The United States and China are taking part this week in a multilateral naval exercise, which kicked off in Indonesian waters on Monday, despite tensions growing between the two superpowers over Taiwan and the South China Sea.
The three nations are joining 33 others in the Multilateral Naval Exercise Komodo, which Indonesia is hosting through Thursday in the Makassar Strait, a strategic waterway that connects the Pacific and Indian oceans.
The drills will focus on maritime cooperation, disaster relief and humanitarian operations, officials said. The Komodo Exercise is a series of non-combat drills to build trust and solidarity among naval forces, the Indonesian Navy said, according to a report from BenarNews, an online news outlet affiliated to Radio Free Asia.
“This activity is intended to strengthen naval diplomacy and I think this must continue to be nurtured,” Adm. Yudo Margono, commander of the Indonesian Armed Forces, said during an opening ceremony at Soekarno-Hatta Port in Makassar, the capital of South Sulawesi province.
The drills also are intended to foster cooperation in securing the Indonesian sea areas that border 10 countries, Yudo said.
The Indonesian Navy said the drills involve 41 warships, 17 of which are from foreign countries, including the United States, China and Russia.
The drills are taking place against a backdrop of heightened tensions between China and the United States in the Taiwan Strait and South China Sea.
China claims most of the waterway as its sovereign territory. Brunei, Malaysia, the Philippines, Taiwan and Vietnam also have territorial claims in the sea. While Indonesia does not regard itself as a party to the South China Sea dispute, Beijing claims historic rights to parts of the waterway that overlap Indonesia’s exclusive economic zone.
Beijing has repeatedly accused the U.S. of “navigation hegemony” in the South China Sea.
This past weekend, the U.S. military accused a Chinese navy ship of sailing dangerously close in front of the bow of an American destroyer during an intercept in Taiwan Strait waters.
China’s defense ministry issued a dueling statement saying that Chinese forces had been tracking the movements of the U.S. destroyer, which was sailing with a Canadian warship. Its forces had conducted themselves “lawfully and professionally,” the ministry said.
China claims Taiwan as part of its territory and has not ruled out using force to bring the island under its control.
The biennial Komodo drills, which began in 2014, also consist of an international symposium, bilateral meetings and a maritime exhibition. Other participants this year include Australia, Brazil, France, Japan, Pakistan and the United Kingdom.
The United States embassy in Jakarta said the exercise would allow it to “join together with like-minded countries, our allies and partners to work together to solve common challenges” such as humanitarian response and disaster.

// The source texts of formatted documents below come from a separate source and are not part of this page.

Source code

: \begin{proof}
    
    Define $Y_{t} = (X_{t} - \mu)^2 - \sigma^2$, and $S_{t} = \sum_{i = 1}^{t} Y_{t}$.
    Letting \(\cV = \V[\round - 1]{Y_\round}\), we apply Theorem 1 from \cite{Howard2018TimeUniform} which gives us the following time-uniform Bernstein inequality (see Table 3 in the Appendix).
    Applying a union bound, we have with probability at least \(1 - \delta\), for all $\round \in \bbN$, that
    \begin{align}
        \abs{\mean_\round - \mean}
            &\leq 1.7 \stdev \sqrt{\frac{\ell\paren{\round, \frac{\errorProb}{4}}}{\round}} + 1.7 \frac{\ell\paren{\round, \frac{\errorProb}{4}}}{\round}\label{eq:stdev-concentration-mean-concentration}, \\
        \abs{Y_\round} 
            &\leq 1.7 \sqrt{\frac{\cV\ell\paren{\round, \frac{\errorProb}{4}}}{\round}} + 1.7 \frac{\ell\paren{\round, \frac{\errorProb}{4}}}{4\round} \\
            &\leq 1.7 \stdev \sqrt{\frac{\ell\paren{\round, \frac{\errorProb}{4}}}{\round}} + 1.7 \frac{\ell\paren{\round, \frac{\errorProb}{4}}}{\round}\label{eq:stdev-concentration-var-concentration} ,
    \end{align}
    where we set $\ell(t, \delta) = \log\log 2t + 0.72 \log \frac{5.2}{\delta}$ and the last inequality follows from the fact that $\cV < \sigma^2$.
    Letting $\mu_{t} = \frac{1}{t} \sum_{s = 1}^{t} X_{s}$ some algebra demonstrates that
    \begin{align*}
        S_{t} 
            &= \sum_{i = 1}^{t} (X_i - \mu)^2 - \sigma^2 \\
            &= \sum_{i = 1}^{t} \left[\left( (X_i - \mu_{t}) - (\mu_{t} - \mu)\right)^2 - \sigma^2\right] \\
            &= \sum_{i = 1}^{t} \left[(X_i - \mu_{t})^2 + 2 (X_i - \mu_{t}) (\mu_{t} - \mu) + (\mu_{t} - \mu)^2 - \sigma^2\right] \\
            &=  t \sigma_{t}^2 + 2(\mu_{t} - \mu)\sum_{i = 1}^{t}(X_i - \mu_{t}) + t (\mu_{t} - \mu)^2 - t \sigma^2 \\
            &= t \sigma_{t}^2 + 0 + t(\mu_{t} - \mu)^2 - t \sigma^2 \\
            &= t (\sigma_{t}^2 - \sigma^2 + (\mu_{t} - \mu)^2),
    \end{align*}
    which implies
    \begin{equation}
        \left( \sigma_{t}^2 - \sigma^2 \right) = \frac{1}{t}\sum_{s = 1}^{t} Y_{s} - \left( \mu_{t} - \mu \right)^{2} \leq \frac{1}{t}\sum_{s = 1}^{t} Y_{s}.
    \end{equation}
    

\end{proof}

China’s Ministry of National Defense said last week that it would send a destroyer and a frigate at the invitation of the Indonesian Navy.
On Monday, Indonesian Defense Minister Prabowo Subianto met with his counterparts from Australia and Germany in Jakarta to discuss defense cooperation.
Prabowo said Indonesia’s relationship with Australia was supported by mutual trust, transparency and a joint commitment to a stable, peaceful, resilient and prosperous region.
“Indonesia’s cooperation with Australia can provide an important contribution to regional peace and stability,” he said.
He also said Indonesia and Germany had enjoyed good bilateral relations and defense cooperation for more than a decade.
“We are determined to continue strengthening cooperation and I promise to make an honorary return visit to Germany,” he said.
German Defense Minister Boris Pistorius said that he and Prabowo had discussed some issues that were topics at the Shangri-La Dialogue, an annual security forum held in Singapore over the weekend. He declined to give details.